Life is, as we all know, a transient thing. What Camille Paglia termed as 'The Outrage of Incarnation' ends in the tragedy of the loss of incarnation, and the death of persona/personae.
I've started getting over the outrage part, but only at the expense of appreciating the tragedy. Damn, I miss my angry and uncaring youth.
I still, however, find no excuse for the warble in the Opera Singer's voice.
It's even worse when they attempt Bach with a modern vibrato. Whatever happened to the note, pure and unadorned, in the right place with the right inflection?
I also have to face other facts: I am no longer the musician who took such pleasure in the bratty outrage of rock 'n' roll. I have replaced an encyclopedic knowledge of Led Zeppelin, The Beatles, and The Stones et al, with a love (but less of an understanding) of 'Classical' music, and this process has been ongoing for more than twenty-five years.
In my pretentious, angry, and uncaring youth, I attempted to transcribe bits of Bartok's 3rd string quartet for electric guitar. (Bob Fripp nicked the Pizzicato movement of Bartok 4 for his 'Larks Tongues in Aspic pt II'; so there was precedent.) Thereafter I had a love/hate relationship with the extreme modernists, and perversely, Bach; which ran alongside a love of American influenced vernacular music.
But the past ten years, of choice, all I've listened to is BBC Radio 3. I've made the excuses; that I was setting up my harmonic vocabulary for the day: if I were to be arranging or writing parts I'd often find I'd recycle ideas I'd been listening to on Radio 3 during the drive into the studio - often combining something obvious and tuneful with post-Stravinsky dissonance or even atonality.
But in fact I listen to pop and rock music to dissect it; in terms of sounds, arrangements, and production. Most of it doesn't do it for me, anymore.
Sibelius, though, is a different matter. As is Beethoven.
I play in studios, I play in function bands; occasionally I teach, when I can be bothered, and only if the pupil can convince me he/she is serious and prepared to do the work - but I no longer love it. It is no more my east and west, and its breadth seems as narrow as the horizons of a teenage mind - which as we know, centres on girls (if you're that way inclined), money, and getting off one's face, to employ an argot of recent past. Or there's Kurt, godblesshispoorsoul, and his ilk, with whom I have much sympathy, and to whom I can still listen (just about).
But after the sound of the Dual Rectifier (Mesa's Metal Head), there hasn't been anything new.
We've just lived through the songwriting equivalent of the Elizabethan age of Dramatists. After Marlowe, Shakespeare, and Jonson, it all went downhill for some time. The irony of the fact is that just as we achieve the ability to record and store information on a vast scale, all the great great creative genii are doing something else - probably computer games.

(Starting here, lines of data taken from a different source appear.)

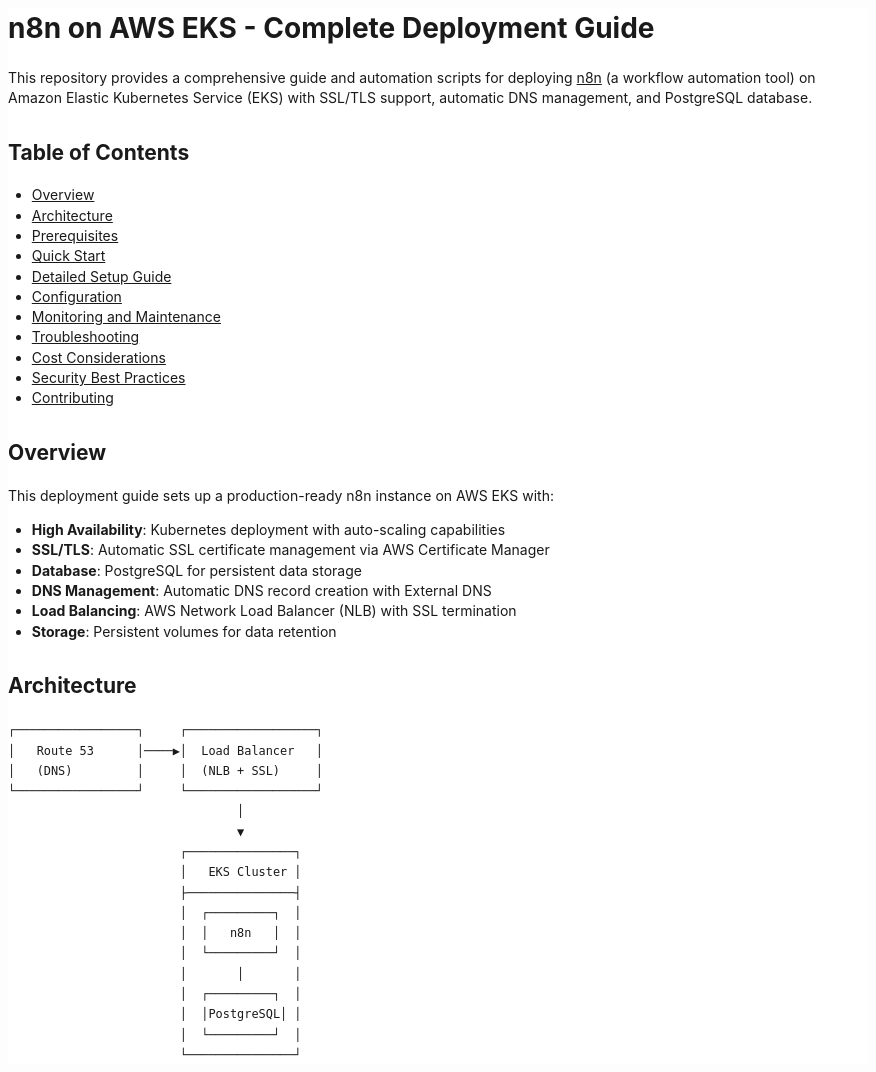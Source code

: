 # n8n on AWS EKS - Complete Deployment Guide

This repository provides a comprehensive guide and automation scripts for deploying [n8n](https://n8n.io) (a workflow automation tool) on Amazon Elastic Kubernetes Service (EKS) with SSL/TLS support, automatic DNS management, and PostgreSQL database.

## Table of Contents

- [Overview](#overview)
- [Architecture](#architecture)
- [Prerequisites](#prerequisites)
- [Quick Start](#quick-start)
- [Detailed Setup Guide](#detailed-setup-guide)
- [Configuration](#configuration)
- [Monitoring and Maintenance](#monitoring-and-maintenance)
- [Troubleshooting](#troubleshooting)
- [Cost Considerations](#cost-considerations)
- [Security Best Practices](#security-best-practices)
- [Contributing](#contributing)

## Overview

This deployment guide sets up a production-ready n8n instance on AWS EKS with:

- **High Availability**: Kubernetes deployment with auto-scaling capabilities
- **SSL/TLS**: Automatic SSL certificate management via AWS Certificate Manager
- **Database**: PostgreSQL for persistent data storage
- **DNS Management**: Automatic DNS record creation with External DNS
- **Load Balancing**: AWS Network Load Balancer (NLB) with SSL termination
- **Storage**: Persistent volumes for data retention

## Architecture

```
┌─────────────────┐     ┌──────────────────┐
│   Route 53      │────▶│  Load Balancer   │
│   (DNS)         │     │  (NLB + SSL)     │
└─────────────────┘     └──────────────────┘
                                │
                                ▼
                        ┌───────────────┐
                        │   EKS Cluster │
                        ├───────────────┤
                        │  ┌─────────┐  │
                        │  │   n8n   │  │
                        │  └─────────┘  │
                        │       │       │
                        │  ┌─────────┐  │
                        │  │PostgreSQL│ │
                        │  └─────────┘  │
                        └───────────────┘
```
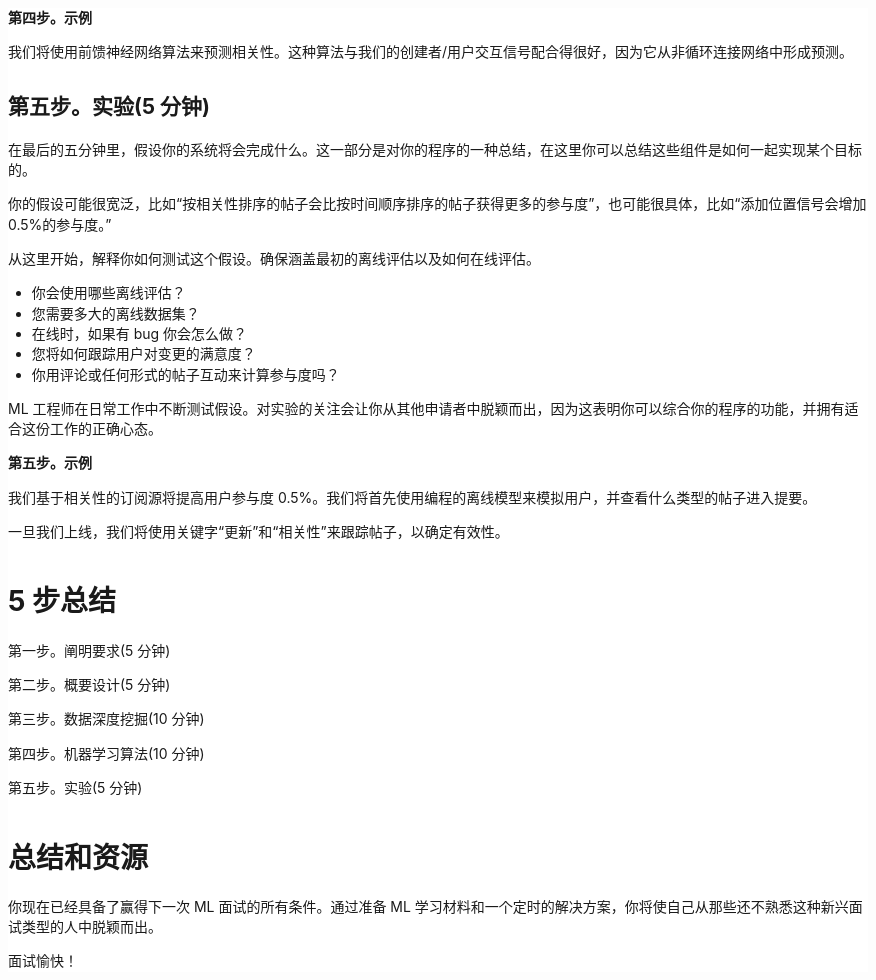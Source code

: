 **第四步。示例**

我们将使用前馈神经网络算法来预测相关性。这种算法与我们的创建者/用户交互信号配合得很好，因为它从非循环连接网络中形成预测。

## 第五步。实验(5 分钟)

在最后的五分钟里，假设你的系统将会完成什么。这一部分是对你的程序的一种总结，在这里你可以总结这些组件是如何一起实现某个目标的。

你的假设可能很宽泛，比如“按相关性排序的帖子会比按时间顺序排序的帖子获得更多的参与度”，也可能很具体，比如“添加位置信号会增加 0.5%的参与度。”

从这里开始，解释你如何测试这个假设。确保涵盖最初的离线评估以及如何在线评估。

*   你会使用哪些离线评估？
*   您需要多大的离线数据集？
*   在线时，如果有 bug 你会怎么做？
*   您将如何跟踪用户对变更的满意度？
*   你用评论或任何形式的帖子互动来计算参与度吗？

ML 工程师在日常工作中不断测试假设。对实验的关注会让你从其他申请者中脱颖而出，因为这表明你可以综合你的程序的功能，并拥有适合这份工作的正确心态。

**第五步。示例**

我们基于相关性的订阅源将提高用户参与度 0.5%。我们将首先使用编程的离线模型来模拟用户，并查看什么类型的帖子进入提要。

一旦我们上线，我们将使用关键字“更新”和“相关性”来跟踪帖子，以确定有效性。

# 5 步总结

第一步。阐明要求(5 分钟)

第二步。概要设计(5 分钟)

第三步。数据深度挖掘(10 分钟)

第四步。机器学习算法(10 分钟)

第五步。实验(5 分钟)

# 总结和资源

你现在已经具备了赢得下一次 ML 面试的所有条件。通过准备 ML 学习材料和一个定时的解决方案，你将使自己从那些还不熟悉这种新兴面试类型的人中脱颖而出。

面试愉快！
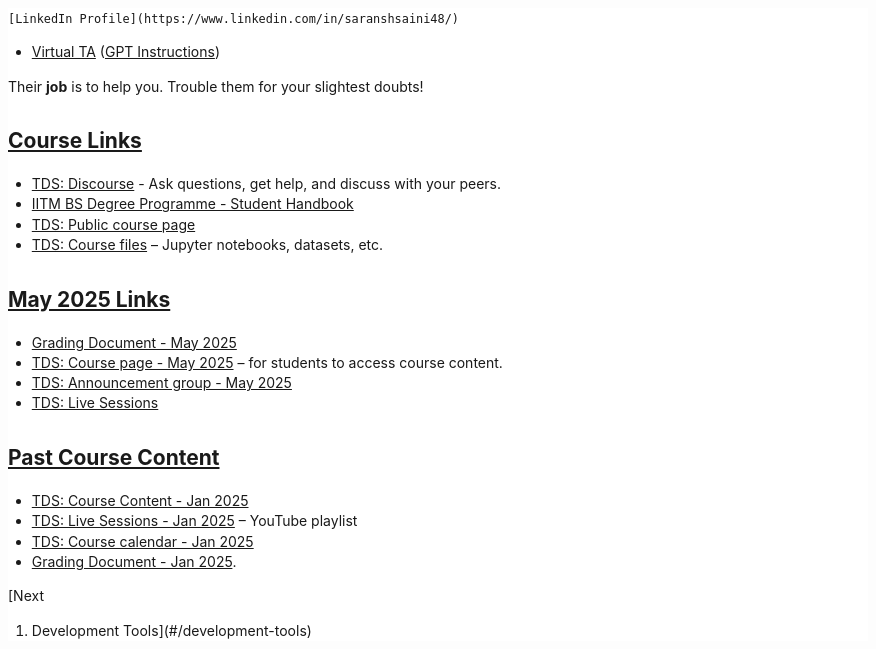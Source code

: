     [LinkedIn Profile](https://www.linkedin.com/in/saranshsaini48/)
  + [Virtual TA](https://chatgpt.com/g/g-mZqKVxKDx-iitm-tds-teaching-assistant)
    ([GPT Instructions](#/tds-ta-instructions))

Their **job** is to help you. Trouble them for your slightest doubts!

[Course Links](#/?id=course-links)
----------------------------------

* [TDS: Discourse](https://discourse.onlinedegree.iitm.ac.in/c/courses/tds-kb/34) - Ask questions, get help, and discuss with your peers.
* [IITM BS Degree Programme - Student Handbook](https://docs.google.com/document/u/2/d/e/2PACX-1vRxGnnDCVAO3KX2CGtMIcJQuDrAasVk2JHbDxkjsGrTP5ShhZK8N6ZSPX89lexKx86QPAUswSzGLsOA/pub)
* [TDS: Public course page](https://study.iitm.ac.in/ds/course_pages/BSSE2002.html)
* [TDS: Course files](https://drive.google.com/drive/folders/1FE0YPAxcxMzZdjnp3FopuJCI3A2Vq6fC?usp=drive_link) – Jupyter notebooks, datasets, etc.

[May 2025 Links](#/?id=may-2025-links)
--------------------------------------

* [Grading Document - May 2025](https://docs.google.com/document/u/3/d/e/2PACX-1vRKOWaLjxsts3qAM4h00EDvlB-GYRSPqqVXTfq3nGWFQBx91roxcU1qGv2ksS7jT4EQPNo8Rmr2zaE9/pub#h.2bn6wsx)
* [TDS: Course page - May 2025](https://seek.onlinedegree.iitm.ac.in/courses/ns_25t2_se2002) – for students to access course content.
* [TDS: Announcement group - May 2025](https://groups.google.com/a/study.iitm.ac.in/g/25t2_se2002-announce)
* [TDS: Live Sessions](https://www.youtube.com/@se-lr5ff/streams)

[Past Course Content](#/?id=past-course-content)
------------------------------------------------

* [TDS: Course Content - Jan 2025](#/2025-01/)
* [TDS: Live Sessions - Jan 2025](https://www.youtube.com/playlist?list=PL_h5u1jMeBCl1BquBhgunA4t08XAxsA-C) – YouTube playlist
* [TDS: Course calendar - Jan 2025](https://calendar.google.com/calendar/u/0/r?cid=Y19ib2Y3bnMxbDduNm84azA1dHA4YTlxNWIwZ0Bncm91cC5jYWxlbmRhci5nb29nbGUuY29t)
* [Grading Document - Jan 2025](https://docs.google.com/document/d/e/2PACX-1vRBH1NuM3ML6MH5wfL2xPiPsiXV0waKlUUEj6C7LrHrARNUsAEA1sT2r7IHcFKi8hvQ45gSrREnFiTT/pub).

[Next

1. Development Tools](#/development-tools)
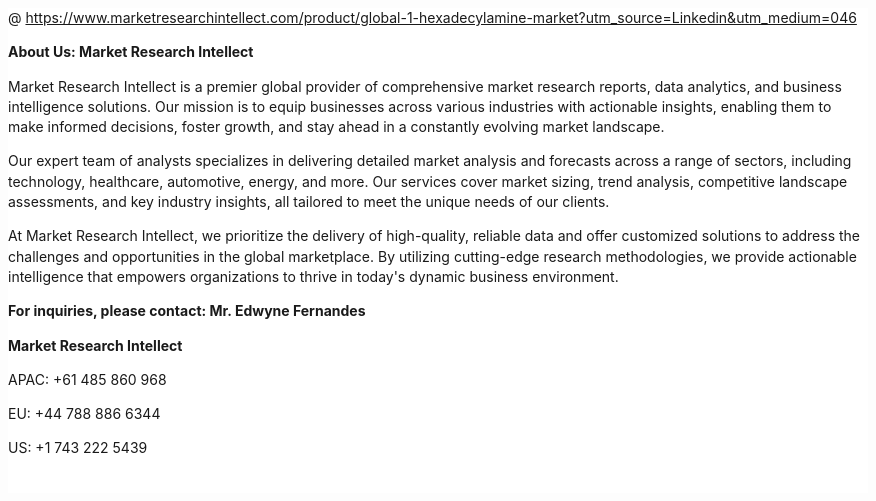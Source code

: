 @</strong>&nbsp;<a href="https://www.marketresearchintellect.com/product/global-1-hexadecylamine-market?utm_source=Linkedin&utm_medium=046">https://www.marketresearchintellect.com/product/global-1-hexadecylamine-market?utm_source=Linkedin&utm_medium=046</a></span></p><p><strong>About Us: Market Research Intellect</strong></p><p>Market Research Intellect is a premier global provider of comprehensive market research reports, data analytics, and business intelligence solutions. Our mission is to equip businesses across various industries with actionable insights, enabling them to make informed decisions, foster growth, and stay ahead in a constantly evolving market landscape.</p><p>Our expert team of analysts specializes in delivering detailed market analysis and forecasts across a range of sectors, including technology, healthcare, automotive, energy, and more. Our services cover market sizing, trend analysis, competitive landscape assessments, and key industry insights, all tailored to meet the unique needs of our clients.</p><p>At Market Research Intellect, we prioritize the delivery of high-quality, reliable data and offer customized solutions to address the challenges and opportunities in the global marketplace. By utilizing cutting-edge research methodologies, we provide actionable intelligence that empowers organizations to thrive in today's dynamic business environment.</p><p><strong>For inquiries, please contact: Mr. Edwyne Fernandes</strong></p><p><strong>Market Research Intellect</strong></p><p>APAC: +61 485 860 968</p><p>EU: +44 788 886 6344</p><p>US: +1 743 222 5439</p></div><div class="article-main__content" data-test-id="publishing-text-block">&nbsp;</div>
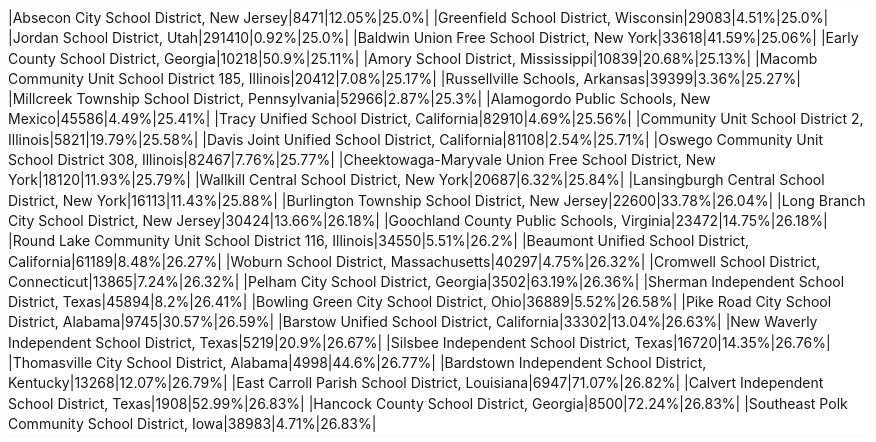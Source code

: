 |Absecon City School District, New Jersey|8471|12.05%|25.0%|
|Greenfield School District, Wisconsin|29083|4.51%|25.0%|
|Jordan School District, Utah|291410|0.92%|25.0%|
|Baldwin Union Free School District, New York|33618|41.59%|25.06%|
|Early County School District, Georgia|10218|50.9%|25.11%|
|Amory School District, Mississippi|10839|20.68%|25.13%|
|Macomb Community Unit School District 185, Illinois|20412|7.08%|25.17%|
|Russellville Schools, Arkansas|39399|3.36%|25.27%|
|Millcreek Township School District, Pennsylvania|52966|2.87%|25.3%|
|Alamogordo Public Schools, New Mexico|45586|4.49%|25.41%|
|Tracy Unified School District, California|82910|4.69%|25.56%|
|Community Unit School District 2, Illinois|5821|19.79%|25.58%|
|Davis Joint Unified School District, California|81108|2.54%|25.71%|
|Oswego Community Unit School District 308, Illinois|82467|7.76%|25.77%|
|Cheektowaga-Maryvale Union Free School District, New York|18120|11.93%|25.79%|
|Wallkill Central School District, New York|20687|6.32%|25.84%|
|Lansingburgh Central School District, New York|16113|11.43%|25.88%|
|Burlington Township School District, New Jersey|22600|33.78%|26.04%|
|Long Branch City School District, New Jersey|30424|13.66%|26.18%|
|Goochland County Public Schools, Virginia|23472|14.75%|26.18%|
|Round Lake Community Unit School District 116, Illinois|34550|5.51%|26.2%|
|Beaumont Unified School District, California|61189|8.48%|26.27%|
|Woburn School District, Massachusetts|40297|4.75%|26.32%|
|Cromwell School District, Connecticut|13865|7.24%|26.32%|
|Pelham City School District, Georgia|3502|63.19%|26.36%|
|Sherman Independent School District, Texas|45894|8.2%|26.41%|
|Bowling Green City School District, Ohio|36889|5.52%|26.58%|
|Pike Road City School District, Alabama|9745|30.57%|26.59%|
|Barstow Unified School District, California|33302|13.04%|26.63%|
|New Waverly Independent School District, Texas|5219|20.9%|26.67%|
|Silsbee Independent School District, Texas|16720|14.35%|26.76%|
|Thomasville City School District, Alabama|4998|44.6%|26.77%|
|Bardstown Independent School District, Kentucky|13268|12.07%|26.79%|
|East Carroll Parish School District, Louisiana|6947|71.07%|26.82%|
|Calvert Independent School District, Texas|1908|52.99%|26.83%|
|Hancock County School District, Georgia|8500|72.24%|26.83%|
|Southeast Polk Community School District, Iowa|38983|4.71%|26.83%|
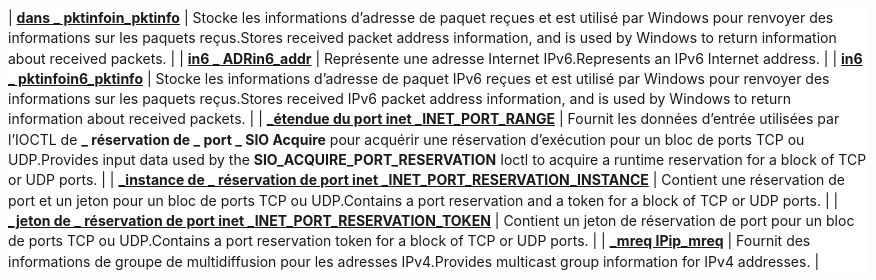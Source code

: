 | [<span data-ttu-id="fd344-147">**dans \_ pktinfo**</span><span class="sxs-lookup"><span data-stu-id="fd344-147">**in\_pktinfo**</span></span>](/windows/desktop/api/Ws2ipdef/ns-ws2ipdef-in_pktinfo)                                                       | <span data-ttu-id="fd344-148">Stocke les informations d’adresse de paquet reçues et est utilisé par Windows pour renvoyer des informations sur les paquets reçus.</span><span class="sxs-lookup"><span data-stu-id="fd344-148">Stores received packet address information, and is used by Windows to return information about received packets.</span></span>                                                                                                                                                                  |
| <span data-ttu-id="fd344-149">[**in6 \_ ADR**](/previous-versions/windows/desktop/legacy/ms738560(v=vs.85))</span><span class="sxs-lookup"><span data-stu-id="fd344-149">[**in6\_addr**](/previous-versions/windows/desktop/legacy/ms738560(v=vs.85))</span></span>                                                             | <span data-ttu-id="fd344-150">Représente une adresse Internet IPv6.</span><span class="sxs-lookup"><span data-stu-id="fd344-150">Represents an IPv6 Internet address.</span></span>                                                                                                                                                                                                                                              |
| [<span data-ttu-id="fd344-151">**in6 \_ pktinfo**</span><span class="sxs-lookup"><span data-stu-id="fd344-151">**in6\_pktinfo**</span></span>](/windows/desktop/api/Ws2ipdef/ns-ws2ipdef-in6_pktinfo)                                                     | <span data-ttu-id="fd344-152">Stocke les informations d’adresse de paquet IPv6 reçues et est utilisé par Windows pour renvoyer des informations sur les paquets reçus.</span><span class="sxs-lookup"><span data-stu-id="fd344-152">Stores received IPv6 packet address information, and is used by Windows to return information about received packets.</span></span>                                                                                                                                                             |
| [<span data-ttu-id="fd344-153">**\_étendue du port inet \_**</span><span class="sxs-lookup"><span data-stu-id="fd344-153">**INET\_PORT\_RANGE**</span></span>](/windows/desktop/api/Mstcpip/ns-mstcpip-inet_port_range)                                              | <span data-ttu-id="fd344-154">Fournit les données d’entrée utilisées par l’IOCTL de **\_ réservation de \_ port \_ SIO Acquire** pour acquérir une réservation d’exécution pour un bloc de ports TCP ou UDP.</span><span class="sxs-lookup"><span data-stu-id="fd344-154">Provides input data used by the **SIO\_ACQUIRE\_PORT\_RESERVATION** Ioctl to acquire a runtime reservation for a block of TCP or UDP ports.</span></span>                                                                                                                                   |
| [<span data-ttu-id="fd344-155">**\_instance de \_ réservation de port inet \_**</span><span class="sxs-lookup"><span data-stu-id="fd344-155">**INET\_PORT\_RESERVATION\_INSTANCE**</span></span>](/windows/desktop/api/Mstcpip/ns-mstcpip-inet_port_reservation_instance)               | <span data-ttu-id="fd344-156">Contient une réservation de port et un jeton pour un bloc de ports TCP ou UDP.</span><span class="sxs-lookup"><span data-stu-id="fd344-156">Contains a port reservation and a token for a block of TCP or UDP ports.</span></span>                                                                                                                                                                                                          |
| [<span data-ttu-id="fd344-157">**\_jeton de \_ réservation de port inet \_**</span><span class="sxs-lookup"><span data-stu-id="fd344-157">**INET\_PORT\_RESERVATION\_TOKEN**</span></span>](/windows/desktop/api/Mstcpip/ns-mstcpip-inet_port_reservation_token)                     | <span data-ttu-id="fd344-158">Contient un jeton de réservation de port pour un bloc de ports TCP ou UDP.</span><span class="sxs-lookup"><span data-stu-id="fd344-158">Contains a port reservation token for a block of TCP or UDP ports.</span></span>                                                                                                                                                                                                                |
| [<span data-ttu-id="fd344-159">**\_mreq IP**</span><span class="sxs-lookup"><span data-stu-id="fd344-159">**ip\_mreq**</span></span>](/windows/desktop/api/Ws2ipdef/ns-ws2ipdef-ip_mreq)                                                               | <span data-ttu-id="fd344-160">Fournit des informations de groupe de multidiffusion pour les adresses IPv4.</span><span class="sxs-lookup"><span data-stu-id="fd344-160">Provides multicast group information for IPv4 addresses.</span></span>                                                                                                                                                                                                                          |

I know, because I'm part of it - I'm good at what I do (when I can be bothered), but I can't say I'm a genius - but actually, when I look at all the people around me - all of whom are educated and talented - I still don't see genius.
Remember: Genius is the enemy (or overlord) of even the very good indeed.
There is no obvious Goethe, no Schiller, no Eliot: and this is because learning isn't valued for its own sake, merely for its application or relevance. Even the Dandyish Bohemian intellectual is a stereotype so long past its sell by date it is almost antediluvian.
Vespasian joked upon his death that he must be turning into a god.
I feel I'm alive, but slowly becoming fossilised.
Will finish short speech tomorrow, & rehearse it exactly twice.
Will probably have to amend it when Mike gets here anyway.